Ieri sera mi ero messo a scrivere qualcosa sulla morte di Lou Reed, poi ho lasciato perdere perché le mie mi sembravano o riflessioni inutili, che qualsiasi appassionato di musica potrebbe fare (anche se io personalmente non conosco tutta la sua produzione, mi fermo a cinque o sei suoi dischi), o semplici ricordi personali, e dunque ancora più inutili.
Dopo un giorno invece torno sulla necessità di scrivere qualcosa. E sì, perché Lou Reed è stato uno di quei tre o quattro artisti che hanno attraversato tutta la storia del rock, marchiando a fuoco varie epoche; dalla New York artistoide della seconda metà degli anni '60, in cui ha dato con i suoi Velvet Underground una visione delle droghe dell'esperienza del concerto ben diversa da quella hippie dell'altra costa, agli anni '70 del glam e dell'ambiguità sessuale, modello per il punk e l'hardcore e poi grande vecchio del rock nell'ultimo ventennio. 
Era ovvio che uno che ha fatto la sua vita non morisse di vecchiaia: dall'eroina (iniettata in ogni modo e maniera), all'alcool e alle anfetamine, aveva fatto veramente di tutto. Quello che ci rimane è la sua capacità di raccontare la realtà, di raccontare con un linguaggio violento e crudo (ringrazio sempre il cielo di non essere nato in un paese anglofono, altrimenti non avrei mai potuto ascoltare ad alto volume in casa The Velvet Underground & Nico con le sue lodi alle droghe e le storie di sesso e spaccio descritte così dettagliatamente). 
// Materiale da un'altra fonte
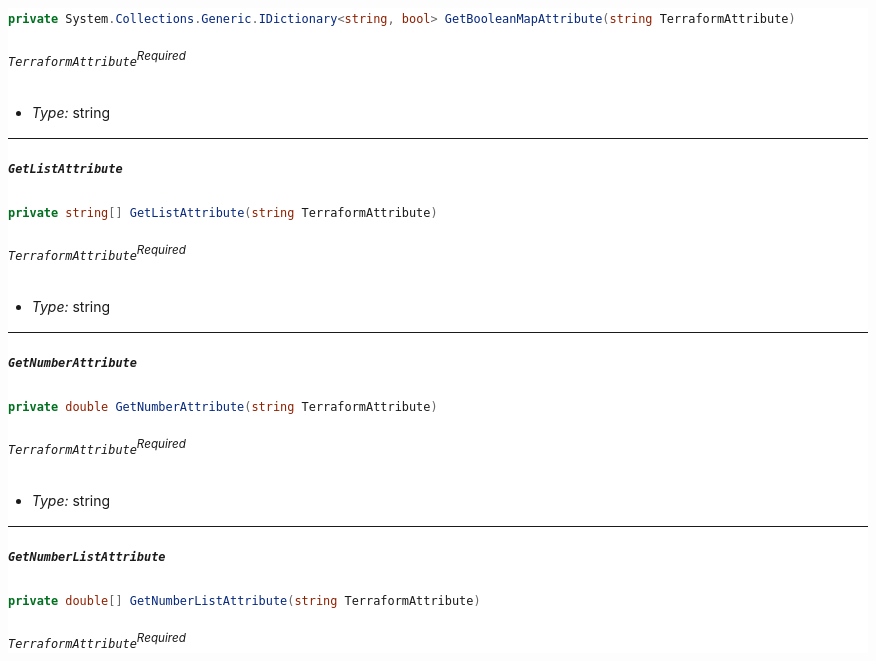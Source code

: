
 ```csharp
private System.Collections.Generic.IDictionary<string, bool> GetBooleanMapAttribute(string TerraformAttribute)
```

###### `TerraformAttribute`<sup>Required</sup> <a name="TerraformAttribute" id="@cdktf/provider-newrelic.alertPolicyChannel.AlertPolicyChannel.getBooleanMapAttribute.parameter.terraformAttribute"></a>

- *Type:* string

---

##### `GetListAttribute` <a name="GetListAttribute" id="@cdktf/provider-newrelic.alertPolicyChannel.AlertPolicyChannel.getListAttribute"></a>

```csharp
private string[] GetListAttribute(string TerraformAttribute)
```

###### `TerraformAttribute`<sup>Required</sup> <a name="TerraformAttribute" id="@cdktf/provider-newrelic.alertPolicyChannel.AlertPolicyChannel.getListAttribute.parameter.terraformAttribute"></a>

- *Type:* string

---

##### `GetNumberAttribute` <a name="GetNumberAttribute" id="@cdktf/provider-newrelic.alertPolicyChannel.AlertPolicyChannel.getNumberAttribute"></a>

```csharp
private double GetNumberAttribute(string TerraformAttribute)
```

###### `TerraformAttribute`<sup>Required</sup> <a name="TerraformAttribute" id="@cdktf/provider-newrelic.alertPolicyChannel.AlertPolicyChannel.getNumberAttribute.parameter.terraformAttribute"></a>

- *Type:* string

---

##### `GetNumberListAttribute` <a name="GetNumberListAttribute" id="@cdktf/provider-newrelic.alertPolicyChannel.AlertPolicyChannel.getNumberListAttribute"></a>

```csharp
private double[] GetNumberListAttribute(string TerraformAttribute)
```

###### `TerraformAttribute`<sup>Required</sup> <a name="TerraformAttribute" id="@cdktf/provider-newrelic.alertPolicyChannel.AlertPolicyChannel.getNumberListAttribute.parameter.terraformAttribute"></a>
Ci rimane il suo ritratto di New York ben vivido sia nelle storie dei VU che, soprattutto, nell'album dell'89 New York, così capace di portarti lì come un film di Scorsese. 
Ci rimane soprattutto la consapevolezza che per fare ottima musica non sia necessario essere dei mostri di bravura o essere intonati al 100%, conta il cuore, la capacità di raccontare storie. 
E questo, in un'epoca di star del gorgheggio e di musica come fenomeno di baraccone è il messaggio più grande.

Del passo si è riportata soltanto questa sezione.